Loan-to-value maxes at 95% for both products, but borrowers average 86%, according to Garcia.
Our members save, she says.
In terms of portfolio performance, the credit union has processed more than $192 million in loans, with 1.1% delinquency and 0.69% charge-off rates. 82% of these borrowers are first-time homebuyers, and the average Beacon Score for those borrowers who had one is 680.
Hope Sees The Need To Serve The Underserved
Hope Credit Union ($238.3M, Jackson, MS), says James Hunter, its senior vice president of mortgage lending, sees the need to serve the underserved, especially through homeownership.
But where Latino Community sees higher rates of savings among its borrowers, Hunter and Hope see the opposite.
Down payments are our largest concern, he says.
That’s why Hope’s Affordable Housing Product provides loans with loan-to-value ratios of up to 100%. In fact, for the last six quarters across its mortgage portfolio, 62% of loans had no money down. Compare that to the national average of 14%, Hunter says.

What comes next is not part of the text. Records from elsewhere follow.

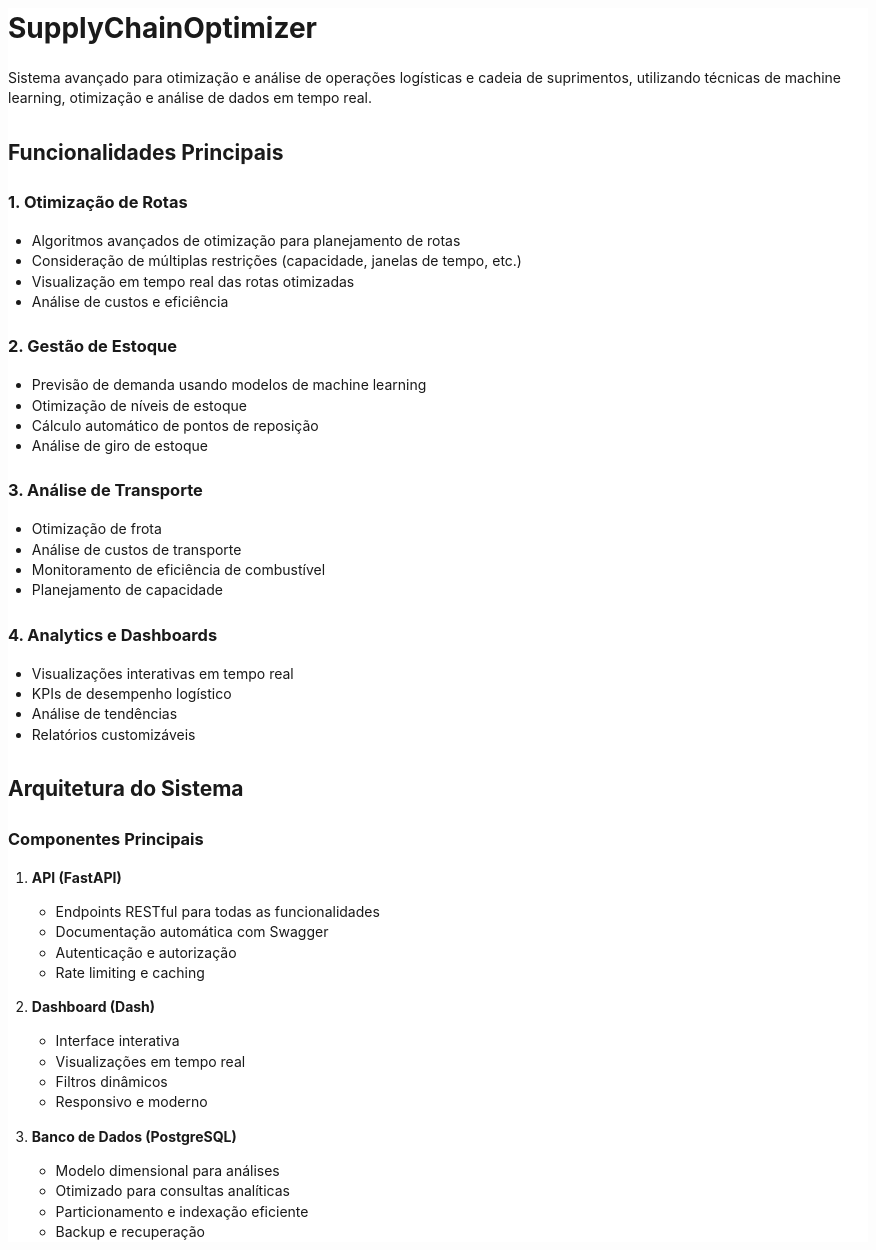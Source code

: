 # SupplyChainOptimizer

Sistema avançado para otimização e análise de operações logísticas e cadeia de suprimentos, utilizando técnicas de machine learning, otimização e análise de dados em tempo real.

## Funcionalidades Principais

### 1. Otimização de Rotas
- Algoritmos avançados de otimização para planejamento de rotas
- Consideração de múltiplas restrições (capacidade, janelas de tempo, etc.)
- Visualização em tempo real das rotas otimizadas
- Análise de custos e eficiência

### 2. Gestão de Estoque
- Previsão de demanda usando modelos de machine learning
- Otimização de níveis de estoque
- Cálculo automático de pontos de reposição
- Análise de giro de estoque

### 3. Análise de Transporte
- Otimização de frota
- Análise de custos de transporte
- Monitoramento de eficiência de combustível
- Planejamento de capacidade

### 4. Analytics e Dashboards
- Visualizações interativas em tempo real
- KPIs de desempenho logístico
- Análise de tendências
- Relatórios customizáveis

## Arquitetura do Sistema

### Componentes Principais
1. **API (FastAPI)**
   - Endpoints RESTful para todas as funcionalidades
   - Documentação automática com Swagger
   - Autenticação e autorização
   - Rate limiting e caching

2. **Dashboard (Dash)**
   - Interface interativa
   - Visualizações em tempo real
   - Filtros dinâmicos
   - Responsivo e moderno

3. **Banco de Dados (PostgreSQL)**
   - Modelo dimensional para análises
   - Otimizado para consultas analíticas
   - Particionamento e indexação eficiente
   - Backup e recuperação
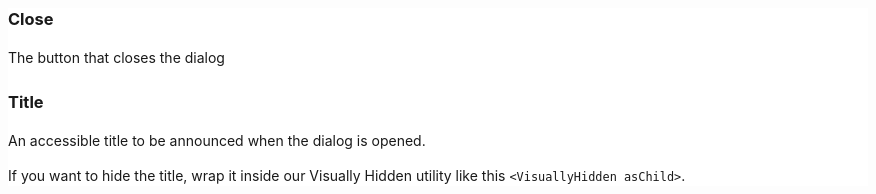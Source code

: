 <DataAttributesTable
  :data="[
    {
      attribute: '[data-state]',
      values: ['open', 'closed'],
    },
  ]"
/>

### Close

The button that closes the dialog

<PropsTable
  :data="[
    {
      name: 'as',
      type: 'string | Component',
      default: 'button',
      description: 'The element or component this component should render as. Can be overwrite by <Code>asChild</Code>'
    },
    {
      name: 'asChild',
      required: false,
      type: 'boolean',
      default: 'false',
      description: 'Change the default rendered element for the one passed as a child, merging their props and behavior.<br><br>Read our <a href=&quot;/guides/composition&quot;>Composition</a> guide for more details.',
    },
  ]"
/>

### Title

An accessible title to be announced when the dialog is opened.

If you want to hide the title, wrap it inside our Visually Hidden utility like this `<VisuallyHidden asChild>`.

<PropsTable
  :data="[
    {
      name: 'as',
      type: 'string | Component',
      default: 'h2',
      description: 'The element or component this component should render as. Can be overwrite by <Code>asChild</Code>'
    },
    {
      name: 'asChild',
      required: false,
      type: 'boolean',
      default: 'false',
      description: 'Change the default rendered element for the one passed as a child, merging their props and behavior.<br><br>Read our <a href=&quot;/guides/composition&quot;>Composition</a> guide for more details.',
    },
  ]"
/>
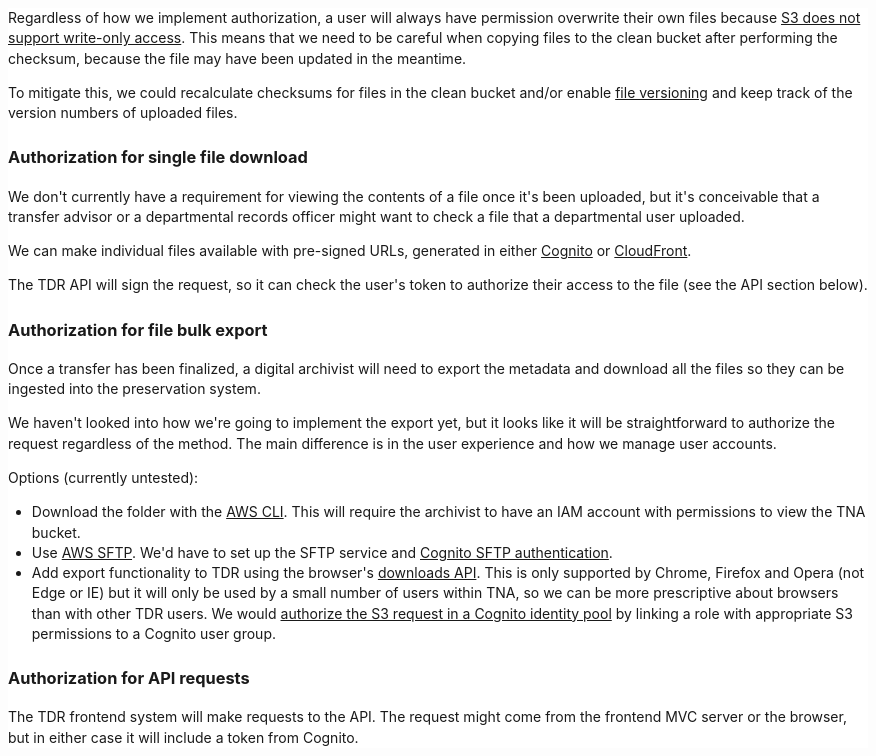Regardless of how we implement authorization, a user will always have permission
overwrite their own files because [S3 does not support write-only
access][s3-write-only]. This means that we need to be careful when copying files
to the clean bucket after performing the checksum, because the file may have
been updated in the meantime.

To mitigate this, we could recalculate checksums for files in the clean bucket
and/or enable [file versioning][s3-versioning] and keep track of the version
numbers of uploaded files.

[s3-write-only]: https://stackoverflow.com/a/10592928/679924
[s3-versioning]: https://docs.aws.amazon.com/AmazonS3/latest/dev/Versioning.html

### Authorization for single file download

We don't currently have a requirement for viewing the contents of a file once
it's been uploaded, but it's conceivable that a transfer advisor or a
departmental records officer might want to check a file that a departmental user
uploaded.

We can make individual files available with pre-signed URLs, generated in either
[Cognito][cognito-signed-url] or [CloudFront][cloudfront-signed-url].

The TDR API will sign the request, so it can check the user's token to authorize
their access to the file (see the API section below).

[cognito-signed-url]: https://docs.aws.amazon.com/AmazonS3/latest/dev/ShareObjectPreSignedURL.html
[cloudfront-signed-url]: https://docs.aws.amazon.com/AmazonCloudFront/latest/DeveloperGuide/private-content-signed-urls.html

### Authorization for file bulk export

Once a transfer has been finalized, a digital archivist will need to export the
metadata and download all the files so they can be ingested into the
preservation system.

We haven't looked into how we're going to implement the export yet, but it looks
like it will be straightforward to authorize the request regardless of the
method. The main difference is in the user experience and how we manage user
accounts.

Options (currently untested):

- Download the folder with the [AWS CLI][cli-download-s3]. This will require the
  archivist to have an IAM account with permissions to view the TNA bucket.
- Use [AWS SFTP][aws-sftp]. We'd have to set up the SFTP service and [Cognito
  SFTP authentication][sftp-cognito].
- Add export functionality to TDR using the browser's [downloads
  API][js-downloads]. This is only supported by Chrome, Firefox and Opera (not
  Edge or IE) but it will only be used by a small number of users within TNA, so
  we can be more prescriptive about browsers than with other TDR users. We would
  [authorize the S3 request in a Cognito identity pool][id-pool-s3] by linking a
  role with appropriate S3 permissions to a Cognito user group.

[cli-download-s3]: https://stackoverflow.com/a/18762381/679924
[aws-sftp]: https://aws.amazon.com/sftp/
[sftp-cognito]: https://docs.aws.amazon.com/transfer/latest/userguide/authenticating-users.html
[js-downloads]: https://developer.mozilla.org/en-US/docs/Mozilla/Add-ons/WebExtensions/API/downloads/download
[id-pool-s3]: https://docs.aws.amazon.com/cognito/latest/developerguide/role-based-access-control.html

### Authorization for API requests

The TDR frontend system will make requests to the API. The request might come
from the frontend MVC server or the browser, but in either case it will include
a token from Cognito.


[cognito]: https://aws.amazon.com/cognito/
[s3]: https://aws.amazon.com/s3/
[cognito-groups]: https://docs.aws.amazon.com/cognito/latest/developerguide/cognito-user-pools-user-groups.html
[custom-attributes]: https://docs.aws.amazon.com/cognito/latest/developerguide/user-pool-settings-attributes.html#user-pool-settings-custom-attributes
[group-soft-limit]: https://docs.aws.amazon.com/general/latest/gr/aws_service_limits.html#limits_cognito_user_pools
[group-hard-limit]: https://docs.aws.amazon.com/cognito/latest/developerguide/limits.html#limits-hard
[cli-set-attribute]: https://docs.aws.amazon.com/cli/latest/reference/cognito-idp/admin-update-user-attributes.html
[app-client-config]: https://docs.aws.amazon.com/cognito/latest/developerguide/user-pool-settings-client-apps.html
[delete-attribute]: https://forums.aws.amazon.com/thread.jspa?threadID=240957
[cognito-credentials]: https://docs.aws.amazon.com/AWSJavaScriptSDK/latest/AWS/CognitoIdentityCredentials.html
[iam-s3-policy]: https://aws.amazon.com/blogs/security/writing-iam-policies-how-to-grant-access-to-an-amazon-s3-bucket/
[pre-signed-upload]: https://docs.aws.amazon.com/AmazonS3/latest/dev/PresignedUrlUploadObject.html
[form-post]: https://docs.aws.amazon.com/AmazonS3/latest/API/sigv4-UsingHTTPPOST.html
[api-token]: https://auth0.com/docs/api-auth/why-use-access-tokens-to-secure-apis
[attributes-in-token]: https://forums.aws.amazon.com/thread.jspa?threadID=283201
[appsync-tokens]: https://github.com/aws-amplify/amplify-cli/issues/456
[api-gw-cognito]: https://docs.aws.amazon.com/apigateway/latest/developerguide/apigateway-integrate-with-cognito.html
[appsync]: https://aws.amazon.com/appsync/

Sometimes that financing is the difference in someone paying rent for the rest of their life, Hunter says.
For its Affordable Housing Product, the credit union allows borrower debt-to-income ratios of up to 42%, does not require mortgage insurance, and manually underwrites all applications. Manual underwriting provides the credit union an avenue to grade a borrower who may have little to no credit history holistically, not simply from a credit score though the average FICO score for the portfolio is 580, says Hunter.
Instead, underwriters look for other areas of consistent repayment, such as gym memberships or baby sitter costs. It’s this holistic approach that helps Hope to fulfill its mission of serving the underserved, Hunter says, and helps the credit union make homeowners out of those who traditional lenders have passed by, and who feel forgotten.
When we look at someone and their financial situation we find ourselves asking: Why not? Why can’t you?’ he asks.